[Extracted data entries]
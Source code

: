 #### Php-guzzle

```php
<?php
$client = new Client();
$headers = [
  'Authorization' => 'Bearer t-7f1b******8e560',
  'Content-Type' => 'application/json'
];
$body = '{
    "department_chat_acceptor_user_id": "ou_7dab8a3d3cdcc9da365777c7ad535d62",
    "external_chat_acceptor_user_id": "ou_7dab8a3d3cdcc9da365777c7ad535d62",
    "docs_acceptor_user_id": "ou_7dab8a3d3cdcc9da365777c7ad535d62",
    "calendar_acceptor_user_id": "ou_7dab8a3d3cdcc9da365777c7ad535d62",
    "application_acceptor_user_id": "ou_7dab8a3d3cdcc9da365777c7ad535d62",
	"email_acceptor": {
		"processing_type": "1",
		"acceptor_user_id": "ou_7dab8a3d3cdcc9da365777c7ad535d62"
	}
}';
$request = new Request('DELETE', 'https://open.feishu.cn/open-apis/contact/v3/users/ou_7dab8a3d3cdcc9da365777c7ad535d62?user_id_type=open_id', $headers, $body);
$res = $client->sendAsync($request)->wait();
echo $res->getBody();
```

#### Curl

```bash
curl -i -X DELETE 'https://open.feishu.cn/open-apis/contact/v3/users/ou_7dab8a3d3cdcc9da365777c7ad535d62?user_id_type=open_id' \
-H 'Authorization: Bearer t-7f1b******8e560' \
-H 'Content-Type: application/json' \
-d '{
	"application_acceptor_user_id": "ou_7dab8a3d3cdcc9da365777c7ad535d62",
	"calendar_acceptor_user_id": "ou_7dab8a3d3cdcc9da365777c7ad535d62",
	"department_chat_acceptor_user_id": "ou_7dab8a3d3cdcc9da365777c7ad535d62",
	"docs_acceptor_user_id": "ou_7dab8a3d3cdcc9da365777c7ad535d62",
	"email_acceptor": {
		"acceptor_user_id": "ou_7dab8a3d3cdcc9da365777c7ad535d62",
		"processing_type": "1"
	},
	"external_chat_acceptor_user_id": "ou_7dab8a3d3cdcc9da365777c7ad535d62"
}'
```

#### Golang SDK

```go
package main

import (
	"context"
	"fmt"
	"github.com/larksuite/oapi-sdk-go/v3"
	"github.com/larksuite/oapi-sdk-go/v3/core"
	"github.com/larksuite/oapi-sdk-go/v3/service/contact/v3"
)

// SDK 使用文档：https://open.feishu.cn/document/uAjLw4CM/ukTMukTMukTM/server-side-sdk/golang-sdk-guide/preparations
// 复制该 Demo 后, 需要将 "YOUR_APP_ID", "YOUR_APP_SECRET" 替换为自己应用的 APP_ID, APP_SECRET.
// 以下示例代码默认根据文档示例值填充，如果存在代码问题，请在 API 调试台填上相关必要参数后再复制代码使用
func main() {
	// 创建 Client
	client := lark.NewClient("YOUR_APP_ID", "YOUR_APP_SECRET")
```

◆ Exercise aim: Some lines in the data above hold the string "open". Find and copy each of them.

◆ Solution:
$request = new Request('DELETE', 'https://open.feishu.cn/open-apis/contact/v3/users/ou_7dab8a3d3cdcc9da365777c7ad535d62?user_id_type=open_id', $headers, $body);
curl -i -X DELETE 'https://open.feishu.cn/open-apis/contact/v3/users/ou_7dab8a3d3cdcc9da365777c7ad535d62?user_id_type=open_id' \
// SDK 使用文档：https://open.feishu.cn/document/uAjLw4CM/ukTMukTMukTM/server-side-sdk/golang-sdk-guide/preparations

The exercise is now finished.